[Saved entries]

======

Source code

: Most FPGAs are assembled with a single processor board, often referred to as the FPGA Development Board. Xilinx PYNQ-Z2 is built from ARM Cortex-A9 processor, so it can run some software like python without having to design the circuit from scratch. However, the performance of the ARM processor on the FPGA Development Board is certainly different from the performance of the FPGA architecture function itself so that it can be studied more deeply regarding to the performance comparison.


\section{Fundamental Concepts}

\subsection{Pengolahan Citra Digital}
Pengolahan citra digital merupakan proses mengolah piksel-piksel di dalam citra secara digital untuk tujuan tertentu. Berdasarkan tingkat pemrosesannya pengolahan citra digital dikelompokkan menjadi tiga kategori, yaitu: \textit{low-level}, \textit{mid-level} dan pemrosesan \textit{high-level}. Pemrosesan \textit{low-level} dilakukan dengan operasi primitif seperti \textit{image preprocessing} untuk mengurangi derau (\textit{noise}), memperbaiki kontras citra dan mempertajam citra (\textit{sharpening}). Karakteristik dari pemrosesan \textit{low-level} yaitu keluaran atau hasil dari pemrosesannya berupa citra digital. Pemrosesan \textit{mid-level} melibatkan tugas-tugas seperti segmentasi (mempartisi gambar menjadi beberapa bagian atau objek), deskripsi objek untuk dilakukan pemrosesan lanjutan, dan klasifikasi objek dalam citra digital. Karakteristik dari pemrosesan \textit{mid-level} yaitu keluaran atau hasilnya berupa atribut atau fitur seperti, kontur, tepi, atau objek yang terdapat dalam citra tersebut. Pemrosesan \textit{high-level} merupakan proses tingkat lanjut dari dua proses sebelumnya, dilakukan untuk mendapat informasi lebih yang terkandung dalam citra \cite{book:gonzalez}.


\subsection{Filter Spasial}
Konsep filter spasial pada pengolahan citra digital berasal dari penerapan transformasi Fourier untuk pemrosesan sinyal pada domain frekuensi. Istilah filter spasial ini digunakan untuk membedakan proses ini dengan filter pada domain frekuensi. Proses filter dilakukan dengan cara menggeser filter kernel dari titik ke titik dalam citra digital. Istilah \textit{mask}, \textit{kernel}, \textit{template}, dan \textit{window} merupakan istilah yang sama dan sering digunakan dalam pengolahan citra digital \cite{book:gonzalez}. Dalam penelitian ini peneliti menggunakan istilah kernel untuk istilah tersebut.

======

• **TASK DETAILS**
Go through the lines above and copy any that contain "subsection".

• **SOLUTION**
\subsection{Pengolahan Citra Digital}
\subsection{Filter Spasial}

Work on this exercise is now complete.